Officially, it never did. There were a lot of powerful, off-the-books rules like that, so powerful that they didn’t even seem like rules. They seemed almost like physical laws, like gravity—norms, a social scientist might call them—and they governed our lives long after we left Quiet Street and on-ramped to the Triborough Bridge, as it was then known. Thereafter, we filled the bus again with noise and crossed the Harlem River to our playing fields on Randall’s Island. These happened to look out on another island: Rikers—a prison complex, where, of some 6,000 inmates, about 90 percent are Black or Latino.

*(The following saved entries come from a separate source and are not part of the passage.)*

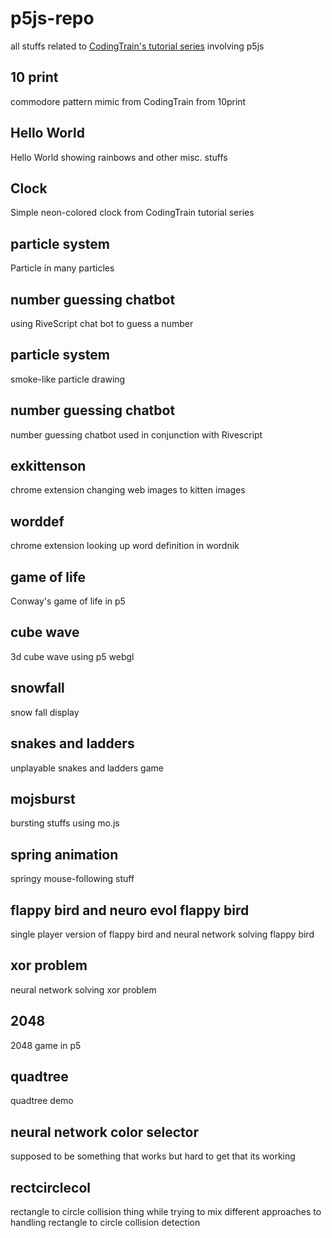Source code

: # p5js-repo

all stuffs related to [CodingTrain's tutorial series](https://www.youtube.com/playlist?list=PLRqwX-V7Uu6ZiZxtDDRCi6uhfTH4FilpH) involving p5js

## 10 print

commodore pattern mimic from CodingTrain from 10print

## Hello World

Hello World showing rainbows and other misc. stuffs

## Clock

Simple neon-colored clock from CodingTrain tutorial series

## particle system

Particle in many particles

## number guessing chatbot

using RiveScript chat bot to guess a number

## particle system

smoke-like particle drawing

## number guessing chatbot

number guessing chatbot used in conjunction with Rivescript

## exkittenson

chrome extension changing web images to kitten images

## worddef

chrome extension looking up word definition in wordnik

## game of life

Conway's game of life in p5

## cube wave

3d cube wave using p5 webgl

## snowfall

snow fall display

## snakes and ladders

unplayable snakes and ladders game

## mojsburst

bursting stuffs using mo.js

## spring animation

springy mouse-following stuff

## flappy bird and neuro evol flappy bird

single player version of flappy bird and neural network solving flappy bird

## xor problem

neural network solving xor problem

## 2048

2048 game in p5

## quadtree

quadtree demo

## neural network color selector

supposed to be something that works but hard to get that its working

## rectcirclecol

rectangle to circle collision thing while trying to mix different approaches to handling rectangle to circle collision detection
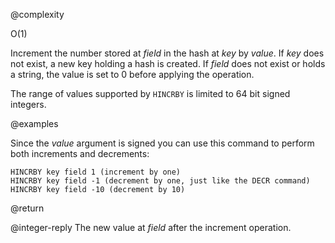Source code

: @complexity

O(1)


Increment the number stored at _field_ in the hash at _key_ by _value_. If _key_ does not exist, a new key holding a hash is created. If _field_ does not exist or holds a string, the value is set to 0 before applying the operation.

The range of values supported by `HINCRBY` is limited to 64 bit signed integers.

@examples

Since the _value_ argument is signed you can use this command to perform both
increments and decrements:

    HINCRBY key field 1 (increment by one)
    HINCRBY key field -1 (decrement by one, just like the DECR command)
    HINCRBY key field -10 (decrement by 10)

@return

@integer-reply The new value at _field_ after the increment operation.




[1]: /p/redis/wiki/ReplyTypes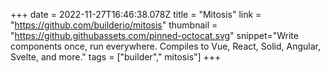 +++
date = 2022-11-27T16:46:38.078Z
title = "Mitosis"
link = "https://github.com/builderio/mitosis"
thumbnail = "https://github.githubassets.com/pinned-octocat.svg"
snippet="Write components once, run everywhere. Compiles to Vue, React, Solid, Angular, Svelte, and more."
tags = ["builder"," mitosis"]
+++
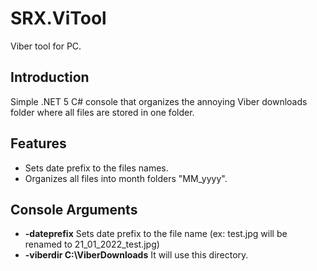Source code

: # SRX.ViTool
Viber tool for PC.

## Introduction
Simple .NET 5 C# console that organizes the annoying Viber downloads folder where all files are stored in one folder.

## Features
- Sets date prefix to the files names.
- Organizes all files into month folders "MM_yyyy".

## Console Arguments

- **-dateprefix** Sets date prefix to the file name (ex: test.jpg will be renamed to 21_01_2022_test.jpg)
- **-viberdir C:\ViberDownloads** It will use this directory.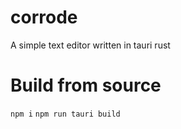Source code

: # corrode
A simple text editor written in tauri rust


# Build from source
`npm i` 
`npm run tauri build`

Children at schools like Buckley almost never ended up anywhere like Rikers Island. They could, for fun, kick garbage cans into traffic on Park Avenue in the velvet dusk of a spring weekday and suffer no consequences. They could be arrested for, say, vandalism and underage intoxication, mouth off to the arresting officer—“Yeah, I got a bazooka in my pocket”—and be released without charge from the local precinct into the care of a teenage sibling. Passing into adolescence, many such children developed a sense of invincibility. This is common enough among adolescents but lasted, for some of the people I grew up with, deep into adulthood.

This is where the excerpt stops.